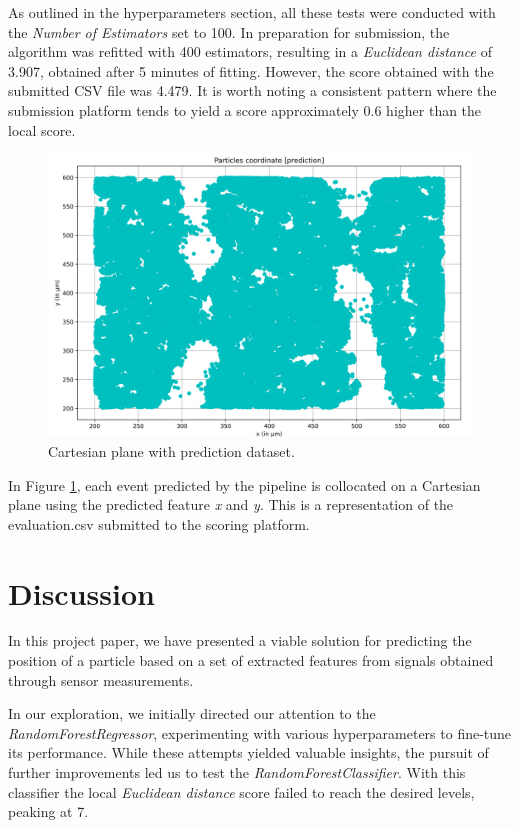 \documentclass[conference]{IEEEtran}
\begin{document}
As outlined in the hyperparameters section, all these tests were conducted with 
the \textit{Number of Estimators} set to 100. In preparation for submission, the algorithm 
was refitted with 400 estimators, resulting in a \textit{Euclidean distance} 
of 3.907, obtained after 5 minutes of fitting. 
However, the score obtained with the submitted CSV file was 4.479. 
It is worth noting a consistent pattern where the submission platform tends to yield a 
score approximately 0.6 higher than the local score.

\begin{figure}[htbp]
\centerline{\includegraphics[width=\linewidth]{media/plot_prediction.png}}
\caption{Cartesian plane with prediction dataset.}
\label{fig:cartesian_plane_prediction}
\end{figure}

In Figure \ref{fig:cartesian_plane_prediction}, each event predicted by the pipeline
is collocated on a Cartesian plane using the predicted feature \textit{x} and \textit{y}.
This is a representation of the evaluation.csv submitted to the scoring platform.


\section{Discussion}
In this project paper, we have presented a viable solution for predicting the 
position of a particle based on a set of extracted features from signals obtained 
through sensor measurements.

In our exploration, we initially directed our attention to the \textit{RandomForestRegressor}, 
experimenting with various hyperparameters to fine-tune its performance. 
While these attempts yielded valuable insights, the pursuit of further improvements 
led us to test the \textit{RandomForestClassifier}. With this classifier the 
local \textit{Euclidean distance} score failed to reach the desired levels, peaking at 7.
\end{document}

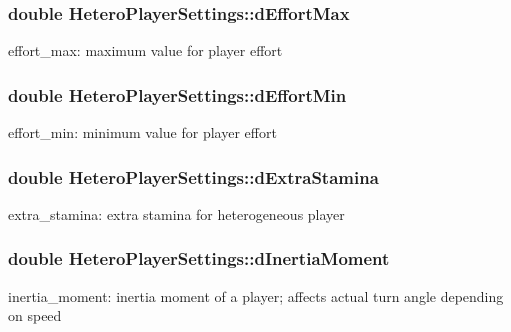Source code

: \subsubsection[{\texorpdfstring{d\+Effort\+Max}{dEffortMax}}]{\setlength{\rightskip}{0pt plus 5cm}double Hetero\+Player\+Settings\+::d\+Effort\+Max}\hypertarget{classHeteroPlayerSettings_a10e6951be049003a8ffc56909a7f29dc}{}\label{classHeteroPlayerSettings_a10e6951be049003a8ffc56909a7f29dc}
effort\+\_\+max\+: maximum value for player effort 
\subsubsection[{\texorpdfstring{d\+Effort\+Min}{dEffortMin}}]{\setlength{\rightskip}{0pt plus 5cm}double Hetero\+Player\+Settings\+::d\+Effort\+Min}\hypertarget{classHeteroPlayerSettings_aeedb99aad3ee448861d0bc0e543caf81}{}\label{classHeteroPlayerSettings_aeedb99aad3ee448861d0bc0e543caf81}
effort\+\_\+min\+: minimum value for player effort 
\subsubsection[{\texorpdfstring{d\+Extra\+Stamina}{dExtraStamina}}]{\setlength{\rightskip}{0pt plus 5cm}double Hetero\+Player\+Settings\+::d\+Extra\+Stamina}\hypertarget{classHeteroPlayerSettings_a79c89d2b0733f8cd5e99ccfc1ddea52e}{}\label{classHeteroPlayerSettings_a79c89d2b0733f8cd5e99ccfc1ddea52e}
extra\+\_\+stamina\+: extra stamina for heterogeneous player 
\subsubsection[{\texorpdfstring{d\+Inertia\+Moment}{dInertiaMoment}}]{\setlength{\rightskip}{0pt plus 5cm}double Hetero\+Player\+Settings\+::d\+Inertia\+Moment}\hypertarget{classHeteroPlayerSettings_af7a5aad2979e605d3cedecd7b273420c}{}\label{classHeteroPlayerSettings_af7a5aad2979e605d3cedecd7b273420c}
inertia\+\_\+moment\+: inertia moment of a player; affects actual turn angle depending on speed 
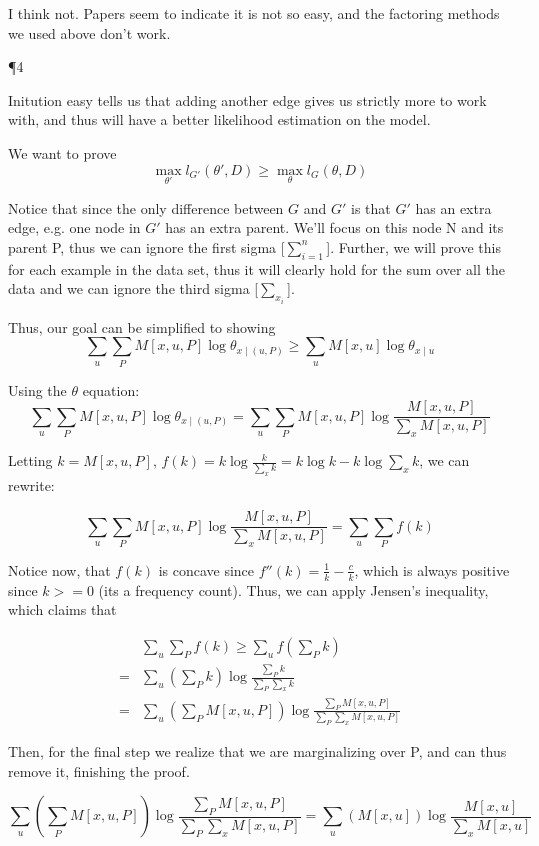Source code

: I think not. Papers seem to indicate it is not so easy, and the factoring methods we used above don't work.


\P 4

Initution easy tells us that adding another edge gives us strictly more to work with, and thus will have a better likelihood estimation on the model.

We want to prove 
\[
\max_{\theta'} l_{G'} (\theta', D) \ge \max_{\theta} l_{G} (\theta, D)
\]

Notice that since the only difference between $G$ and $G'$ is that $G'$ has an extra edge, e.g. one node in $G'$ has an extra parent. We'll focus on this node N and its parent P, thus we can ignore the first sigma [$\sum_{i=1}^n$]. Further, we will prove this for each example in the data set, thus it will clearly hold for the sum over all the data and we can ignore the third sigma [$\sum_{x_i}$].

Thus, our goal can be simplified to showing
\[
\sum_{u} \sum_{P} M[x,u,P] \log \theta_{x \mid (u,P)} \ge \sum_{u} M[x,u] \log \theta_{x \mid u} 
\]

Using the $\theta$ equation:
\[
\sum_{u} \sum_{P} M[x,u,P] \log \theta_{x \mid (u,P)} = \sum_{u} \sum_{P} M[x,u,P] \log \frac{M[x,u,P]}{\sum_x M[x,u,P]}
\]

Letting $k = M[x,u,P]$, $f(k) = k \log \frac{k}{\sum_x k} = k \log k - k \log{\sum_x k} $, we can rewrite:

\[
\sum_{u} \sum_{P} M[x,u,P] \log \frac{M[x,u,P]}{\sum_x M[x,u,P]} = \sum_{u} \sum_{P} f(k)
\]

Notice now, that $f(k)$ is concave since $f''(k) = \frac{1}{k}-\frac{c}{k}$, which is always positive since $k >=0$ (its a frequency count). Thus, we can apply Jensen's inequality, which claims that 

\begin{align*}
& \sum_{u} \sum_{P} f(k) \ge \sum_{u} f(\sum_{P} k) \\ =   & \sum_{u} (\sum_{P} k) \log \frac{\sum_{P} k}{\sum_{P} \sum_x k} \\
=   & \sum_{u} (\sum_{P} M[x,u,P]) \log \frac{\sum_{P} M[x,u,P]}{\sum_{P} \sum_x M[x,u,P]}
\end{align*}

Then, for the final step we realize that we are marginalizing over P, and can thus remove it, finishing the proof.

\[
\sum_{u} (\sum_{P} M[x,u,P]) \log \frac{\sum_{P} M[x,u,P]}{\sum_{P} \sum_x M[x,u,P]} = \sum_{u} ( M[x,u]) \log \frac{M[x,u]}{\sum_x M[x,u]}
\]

### Task
When you set down the material above, keep every word exact and include no pictures.

### Reply to the task
 \documentclass[conference]{IEEEtran}
\begin{document}
As outlined in the hyperparameters section, all these tests were conducted with 
the \textit{Number of Estimators} set to 100. In preparation for submission, the algorithm 
was refitted with 400 estimators, resulting in a \textit{Euclidean distance} 
of 3.907, obtained after 5 minutes of fitting. 
However, the score obtained with the submitted CSV file was 4.479. 
It is worth noting a consistent pattern where the submission platform tends to yield a 
score approximately 0.6 higher than the local score.

\begin{figure}[htbp]
\centerline{\includegraphics[width=\linewidth]{media/plot_prediction.png}}
\caption{Cartesian plane with prediction dataset.}
\label{fig:cartesian_plane_prediction}
\end{figure}

In Figure \ref{fig:cartesian_plane_prediction}, each event predicted by the pipeline
is collocated on a Cartesian plane using the predicted feature \textit{x} and \textit{y}.
This is a representation of the evaluation.csv submitted to the scoring platform.


\section{Discussion}
In this project paper, we have presented a viable solution for predicting the 
position of a particle based on a set of extracted features from signals obtained 
through sensor measurements.

In our exploration, we initially directed our attention to the \textit{RandomForestRegressor}, 
experimenting with various hyperparameters to fine-tune its performance. 
While these attempts yielded valuable insights, the pursuit of further improvements 
led us to test the \textit{RandomForestClassifier}. With this classifier the 
local \textit{Euclidean distance} score failed to reach the desired levels, peaking at 7.
\end{document}

Source code

: \subsubsection[{\texorpdfstring{d\+Effort\+Max}{dEffortMax}}]{\setlength{\rightskip}{0pt plus 5cm}double Hetero\+Player\+Settings\+::d\+Effort\+Max}\hypertarget{classHeteroPlayerSettings_a10e6951be049003a8ffc56909a7f29dc}{}\label{classHeteroPlayerSettings_a10e6951be049003a8ffc56909a7f29dc}
effort\+\_\+max\+: maximum value for player effort 
\subsubsection[{\texorpdfstring{d\+Effort\+Min}{dEffortMin}}]{\setlength{\rightskip}{0pt plus 5cm}double Hetero\+Player\+Settings\+::d\+Effort\+Min}\hypertarget{classHeteroPlayerSettings_aeedb99aad3ee448861d0bc0e543caf81}{}\label{classHeteroPlayerSettings_aeedb99aad3ee448861d0bc0e543caf81}
effort\+\_\+min\+: minimum value for player effort 
\subsubsection[{\texorpdfstring{d\+Extra\+Stamina}{dExtraStamina}}]{\setlength{\rightskip}{0pt plus 5cm}double Hetero\+Player\+Settings\+::d\+Extra\+Stamina}\hypertarget{classHeteroPlayerSettings_a79c89d2b0733f8cd5e99ccfc1ddea52e}{}\label{classHeteroPlayerSettings_a79c89d2b0733f8cd5e99ccfc1ddea52e}
extra\+\_\+stamina\+: extra stamina for heterogeneous player 
\subsubsection[{\texorpdfstring{d\+Inertia\+Moment}{dInertiaMoment}}]{\setlength{\rightskip}{0pt plus 5cm}double Hetero\+Player\+Settings\+::d\+Inertia\+Moment}\hypertarget{classHeteroPlayerSettings_af7a5aad2979e605d3cedecd7b273420c}{}\label{classHeteroPlayerSettings_af7a5aad2979e605d3cedecd7b273420c}
inertia\+\_\+moment\+: inertia moment of a player; affects actual turn angle depending on speed 
Source code

: I think not. Papers seem to indicate it is not so easy, and the factoring methods we used above don't work.


\P 4

Initution easy tells us that adding another edge gives us strictly more to work with, and thus will have a better likelihood estimation on the model.

We want to prove 
\[
\max_{\theta'} l_{G'} (\theta', D) \ge \max_{\theta} l_{G} (\theta, D)
\]

Notice that since the only difference between $G$ and $G'$ is that $G'$ has an extra edge, e.g. one node in $G'$ has an extra parent. We'll focus on this node N and its parent P, thus we can ignore the first sigma [$\sum_{i=1}^n$]. Further, we will prove this for each example in the data set, thus it will clearly hold for the sum over all the data and we can ignore the third sigma [$\sum_{x_i}$].

Thus, our goal can be simplified to showing
\[
\sum_{u} \sum_{P} M[x,u,P] \log \theta_{x \mid (u,P)} \ge \sum_{u} M[x,u] \log \theta_{x \mid u} 
\]

Using the $\theta$ equation:
\[
\sum_{u} \sum_{P} M[x,u,P] \log \theta_{x \mid (u,P)} = \sum_{u} \sum_{P} M[x,u,P] \log \frac{M[x,u,P]}{\sum_x M[x,u,P]}
\]

Letting $k = M[x,u,P]$, $f(k) = k \log \frac{k}{\sum_x k} = k \log k - k \log{\sum_x k} $, we can rewrite:

\[
\sum_{u} \sum_{P} M[x,u,P] \log \frac{M[x,u,P]}{\sum_x M[x,u,P]} = \sum_{u} \sum_{P} f(k)
\]

Notice now, that $f(k)$ is concave since $f''(k) = \frac{1}{k}-\frac{c}{k}$, which is always positive since $k >=0$ (its a frequency count). Thus, we can apply Jensen's inequality, which claims that 

\begin{align*}
& \sum_{u} \sum_{P} f(k) \ge \sum_{u} f(\sum_{P} k) \\ =   & \sum_{u} (\sum_{P} k) \log \frac{\sum_{P} k}{\sum_{P} \sum_x k} \\
=   & \sum_{u} (\sum_{P} M[x,u,P]) \log \frac{\sum_{P} M[x,u,P]}{\sum_{P} \sum_x M[x,u,P]}
\end{align*}

Then, for the final step we realize that we are marginalizing over P, and can thus remove it, finishing the proof.

\[
\sum_{u} (\sum_{P} M[x,u,P]) \log \frac{\sum_{P} M[x,u,P]}{\sum_{P} \sum_x M[x,u,P]} = \sum_{u} ( M[x,u]) \log \frac{M[x,u]}{\sum_x M[x,u]}
\]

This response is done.